## Problem description
Find the line containing "MCNs or multi-channel" in the records below. Copy exactly that line and each one after it, ending at the line containing "## 1. Dataset", and nothing more.

## Exercise data
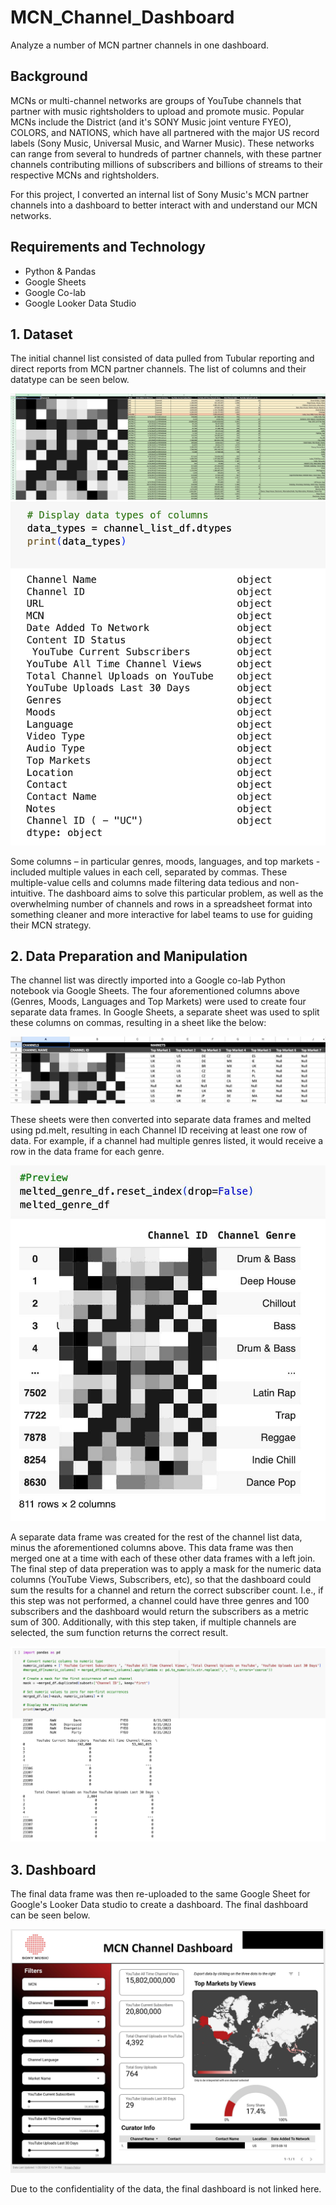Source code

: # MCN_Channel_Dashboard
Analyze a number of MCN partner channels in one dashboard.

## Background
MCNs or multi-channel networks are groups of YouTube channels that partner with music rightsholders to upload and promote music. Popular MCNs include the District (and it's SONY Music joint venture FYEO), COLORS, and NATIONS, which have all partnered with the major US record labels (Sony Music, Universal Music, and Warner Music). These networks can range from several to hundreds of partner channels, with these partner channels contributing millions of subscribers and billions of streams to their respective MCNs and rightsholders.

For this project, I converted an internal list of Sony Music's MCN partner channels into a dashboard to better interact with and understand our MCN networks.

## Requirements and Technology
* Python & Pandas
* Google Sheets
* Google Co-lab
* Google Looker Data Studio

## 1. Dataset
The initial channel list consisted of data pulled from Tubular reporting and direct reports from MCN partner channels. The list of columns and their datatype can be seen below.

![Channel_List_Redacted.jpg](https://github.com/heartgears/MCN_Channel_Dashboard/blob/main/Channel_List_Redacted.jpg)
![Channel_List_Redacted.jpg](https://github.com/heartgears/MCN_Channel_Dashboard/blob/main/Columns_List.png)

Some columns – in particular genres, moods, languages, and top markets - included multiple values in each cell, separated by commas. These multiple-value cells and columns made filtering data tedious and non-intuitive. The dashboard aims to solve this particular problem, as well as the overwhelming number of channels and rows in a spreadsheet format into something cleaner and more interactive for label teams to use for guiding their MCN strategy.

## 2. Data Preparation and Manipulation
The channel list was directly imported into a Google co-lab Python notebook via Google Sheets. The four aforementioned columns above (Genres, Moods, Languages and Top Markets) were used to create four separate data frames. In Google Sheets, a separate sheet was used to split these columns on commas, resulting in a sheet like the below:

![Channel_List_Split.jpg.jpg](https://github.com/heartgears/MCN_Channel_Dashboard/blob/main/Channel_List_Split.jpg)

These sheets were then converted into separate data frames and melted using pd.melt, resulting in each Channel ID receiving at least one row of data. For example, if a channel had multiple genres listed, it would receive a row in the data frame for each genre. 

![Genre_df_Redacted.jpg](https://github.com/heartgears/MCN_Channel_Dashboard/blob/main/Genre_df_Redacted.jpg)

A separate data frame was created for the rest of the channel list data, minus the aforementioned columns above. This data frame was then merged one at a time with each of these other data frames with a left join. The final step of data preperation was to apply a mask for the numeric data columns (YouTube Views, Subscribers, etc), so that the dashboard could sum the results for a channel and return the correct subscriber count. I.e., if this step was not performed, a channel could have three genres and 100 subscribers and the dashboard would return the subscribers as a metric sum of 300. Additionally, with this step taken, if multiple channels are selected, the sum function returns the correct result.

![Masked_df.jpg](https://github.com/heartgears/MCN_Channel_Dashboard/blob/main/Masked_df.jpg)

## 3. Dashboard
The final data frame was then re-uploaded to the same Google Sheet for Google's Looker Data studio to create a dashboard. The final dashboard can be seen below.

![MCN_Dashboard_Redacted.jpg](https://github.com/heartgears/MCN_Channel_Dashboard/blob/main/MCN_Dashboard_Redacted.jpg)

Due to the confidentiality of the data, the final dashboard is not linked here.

--

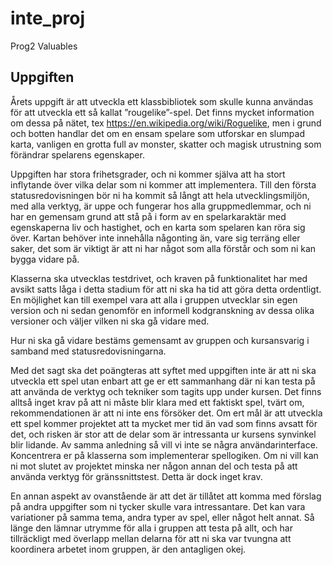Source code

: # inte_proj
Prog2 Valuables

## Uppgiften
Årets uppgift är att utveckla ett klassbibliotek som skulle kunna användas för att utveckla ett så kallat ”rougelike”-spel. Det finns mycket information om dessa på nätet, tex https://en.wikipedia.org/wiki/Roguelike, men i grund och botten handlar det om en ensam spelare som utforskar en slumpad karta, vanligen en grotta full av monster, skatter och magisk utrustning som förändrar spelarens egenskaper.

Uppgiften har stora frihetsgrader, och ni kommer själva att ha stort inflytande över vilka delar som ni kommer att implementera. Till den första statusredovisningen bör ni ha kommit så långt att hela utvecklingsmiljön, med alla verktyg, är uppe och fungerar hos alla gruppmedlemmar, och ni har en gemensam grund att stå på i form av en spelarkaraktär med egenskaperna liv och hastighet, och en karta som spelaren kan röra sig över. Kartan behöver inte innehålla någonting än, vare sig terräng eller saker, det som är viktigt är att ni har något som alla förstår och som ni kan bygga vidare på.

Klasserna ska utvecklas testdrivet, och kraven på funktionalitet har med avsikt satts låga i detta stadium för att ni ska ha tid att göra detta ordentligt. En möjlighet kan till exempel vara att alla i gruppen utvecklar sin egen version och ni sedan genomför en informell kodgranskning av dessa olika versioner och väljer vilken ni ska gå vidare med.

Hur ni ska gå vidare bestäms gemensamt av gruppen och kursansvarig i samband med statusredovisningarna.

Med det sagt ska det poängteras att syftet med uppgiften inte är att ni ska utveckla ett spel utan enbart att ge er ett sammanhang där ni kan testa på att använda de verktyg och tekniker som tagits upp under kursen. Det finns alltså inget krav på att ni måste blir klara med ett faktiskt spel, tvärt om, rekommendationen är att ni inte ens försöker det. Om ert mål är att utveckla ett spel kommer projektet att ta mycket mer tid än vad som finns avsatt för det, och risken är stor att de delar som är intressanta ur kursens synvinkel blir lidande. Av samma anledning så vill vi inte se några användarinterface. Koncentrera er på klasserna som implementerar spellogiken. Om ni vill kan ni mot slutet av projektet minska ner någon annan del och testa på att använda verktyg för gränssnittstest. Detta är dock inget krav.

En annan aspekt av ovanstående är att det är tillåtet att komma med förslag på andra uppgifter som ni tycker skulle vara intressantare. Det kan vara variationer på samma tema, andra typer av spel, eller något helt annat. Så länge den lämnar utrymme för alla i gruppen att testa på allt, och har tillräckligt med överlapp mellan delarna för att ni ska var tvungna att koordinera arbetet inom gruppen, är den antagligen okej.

...

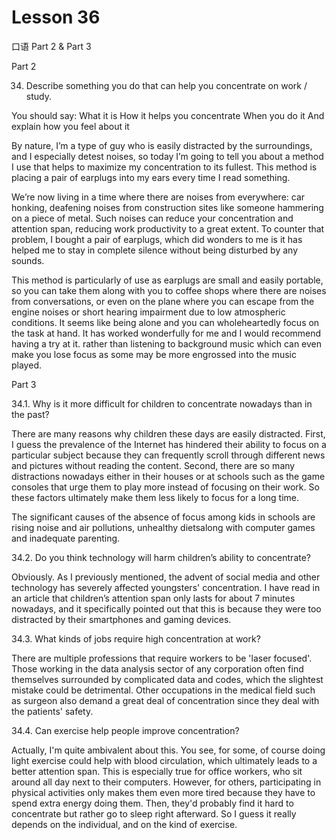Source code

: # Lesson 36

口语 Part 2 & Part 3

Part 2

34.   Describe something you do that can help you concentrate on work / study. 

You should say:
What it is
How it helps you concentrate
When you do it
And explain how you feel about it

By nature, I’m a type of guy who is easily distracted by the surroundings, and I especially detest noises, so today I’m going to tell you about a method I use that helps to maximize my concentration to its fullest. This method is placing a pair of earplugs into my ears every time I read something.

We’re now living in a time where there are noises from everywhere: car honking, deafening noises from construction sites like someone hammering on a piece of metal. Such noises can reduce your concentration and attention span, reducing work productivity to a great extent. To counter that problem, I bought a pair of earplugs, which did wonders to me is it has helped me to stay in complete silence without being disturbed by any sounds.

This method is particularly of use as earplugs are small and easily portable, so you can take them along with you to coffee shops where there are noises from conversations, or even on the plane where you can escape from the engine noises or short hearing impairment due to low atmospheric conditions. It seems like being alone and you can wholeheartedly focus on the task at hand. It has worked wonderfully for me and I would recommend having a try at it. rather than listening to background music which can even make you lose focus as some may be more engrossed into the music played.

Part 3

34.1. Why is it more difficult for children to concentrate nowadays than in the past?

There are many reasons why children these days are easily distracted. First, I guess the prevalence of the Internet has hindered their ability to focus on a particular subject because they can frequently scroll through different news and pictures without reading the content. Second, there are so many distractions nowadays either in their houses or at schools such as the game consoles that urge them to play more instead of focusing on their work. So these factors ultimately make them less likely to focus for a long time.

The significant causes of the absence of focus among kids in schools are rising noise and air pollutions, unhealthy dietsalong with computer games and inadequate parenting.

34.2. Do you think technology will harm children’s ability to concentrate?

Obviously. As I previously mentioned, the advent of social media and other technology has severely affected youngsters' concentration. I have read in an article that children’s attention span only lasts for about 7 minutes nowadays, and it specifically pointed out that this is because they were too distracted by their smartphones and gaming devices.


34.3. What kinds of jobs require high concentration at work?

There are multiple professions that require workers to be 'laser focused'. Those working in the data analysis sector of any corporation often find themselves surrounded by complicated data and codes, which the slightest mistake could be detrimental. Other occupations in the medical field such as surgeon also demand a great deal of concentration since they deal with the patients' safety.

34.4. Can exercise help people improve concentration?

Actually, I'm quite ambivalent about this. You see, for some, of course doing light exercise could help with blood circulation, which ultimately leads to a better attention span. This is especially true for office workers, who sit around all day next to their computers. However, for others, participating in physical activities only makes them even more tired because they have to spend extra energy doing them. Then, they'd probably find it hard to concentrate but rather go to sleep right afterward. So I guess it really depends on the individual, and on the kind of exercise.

## Answer space
MCNs or multi-channel networks are groups of YouTube channels that partner with music rightsholders to upload and promote music. Popular MCNs include the District (and it's SONY Music joint venture FYEO), COLORS, and NATIONS, which have all partnered with the major US record labels (Sony Music, Universal Music, and Warner Music). These networks can range from several to hundreds of partner channels, with these partner channels contributing millions of subscribers and billions of streams to their respective MCNs and rightsholders.

For this project, I converted an internal list of Sony Music's MCN partner channels into a dashboard to better interact with and understand our MCN networks.

## Requirements and Technology
* Python & Pandas
* Google Sheets
* Google Co-lab
* Google Looker Data Studio

## 1. Dataset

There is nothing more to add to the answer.